• _EXERCISE_: Look for the word "href" in the material below, then report each line where it occurs.
══ DATA TO EXAMINE ══
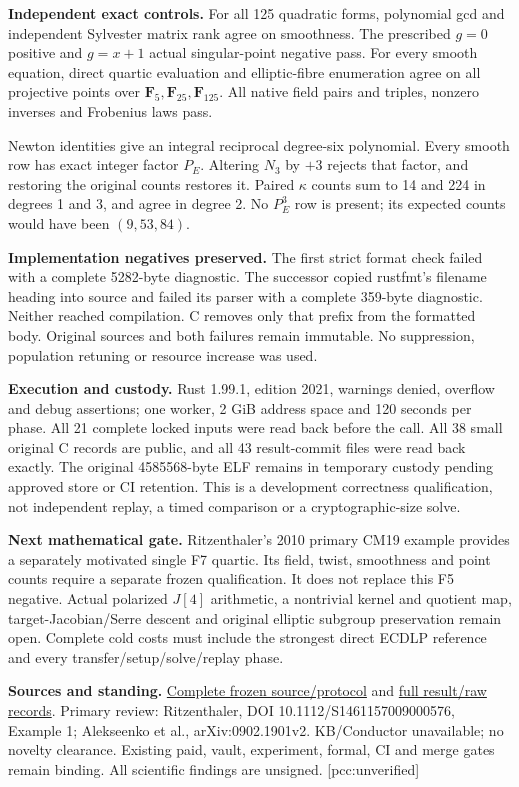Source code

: \documentclass[10pt,a4paper]{article}
\begin{document}
\textbf{Independent exact controls.}
For all 125 quadratic forms, polynomial gcd and independent Sylvester
matrix rank agree on smoothness. The prescribed $g=0$ positive and
$g=x+1$ actual singular-point negative pass. For every smooth equation,
direct quartic evaluation and elliptic-fibre enumeration agree on all
projective points over $\mathbf F_5,\mathbf F_{25},\mathbf F_{125}$.
All native field pairs and triples, nonzero inverses and Frobenius laws pass.

Newton identities give an integral reciprocal degree-six polynomial.
Every smooth row has exact integer factor $P_E$. Altering $N_3$ by $+3$
rejects that factor, and restoring the original counts restores it. Paired
$\kappa$ counts sum to 14 and 224 in degrees 1 and 3, and agree in degree 2.
No $P_E^3$ row is present; its expected counts would have been $(9,53,84)$.

\textbf{Implementation negatives preserved.}
The first strict format check failed with a complete 5282-byte diagnostic.
The successor copied rustfmt's filename heading into source and failed its
parser with a complete 359-byte diagnostic. Neither reached compilation.
C removes only that prefix from the formatted body. Original sources and
both failures remain immutable. No suppression, population retuning or
resource increase was used.

\textbf{Execution and custody.}
Rust 1.99.1, edition 2021, warnings denied, overflow and debug assertions;
one worker, 2 GiB address space and 120 seconds per phase. All 21 complete
locked inputs were read back before the call. All 38 small original C
records are public, and all 43 result-commit files were read back exactly.
The original 4585568-byte ELF remains in temporary custody pending approved
store or CI retention. This is a development correctness qualification,
not independent replay, a timed comparison or a cryptographic-size solve.

\textbf{Next mathematical gate.}
Ritzenthaler's 2010 primary CM19 example provides a separately motivated
single F7 quartic. Its field, twist, smoothness and point counts require a
separate frozen qualification. It does not replace this F5 negative.
Actual polarized $J[4]$ arithmetic, a nontrivial kernel and quotient map,
target-Jacobian/Serre descent and original elliptic subgroup preservation
remain open. Complete cold costs must include the strongest direct ECDLP
reference and every transfer/setup/solve/replay phase.

\textbf{Sources and standing.}
\href{https://github.com/isogeny-labs/crypto/tree/b23c6582437e3e91d64690aedaf5481ad0ede025/research/chained_genus3_quartic_20261123}{Complete frozen source/protocol}
and
\href{https://github.com/isogeny-labs/crypto/tree/893f88068b6145dec9906a85d6582e5567a3e9b8/research/chained_genus3_quartic_20261123}{full result/raw records}.
Primary review: Ritzenthaler, DOI 10.1112/S1461157009000576, Example 1;
Alekseenko et al., arXiv:0902.1901v2. KB/Conductor unavailable; no novelty
clearance. Existing paid, vault, experiment, formal, CI and merge gates
remain binding. All scientific findings are unsigned. [pcc:unverified]
\end{document}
═══
• _TASK RESPONSE_:
\href{https://github.com/isogeny-labs/crypto/tree/b23c6582437e3e91d64690aedaf5481ad0ede025/research/chained_genus3_quartic_20261123}{Complete frozen source/protocol}
\href{https://github.com/isogeny-labs/crypto/tree/893f88068b6145dec9906a85d6582e5567a3e9b8/research/chained_genus3_quartic_20261123}{full result/raw records}.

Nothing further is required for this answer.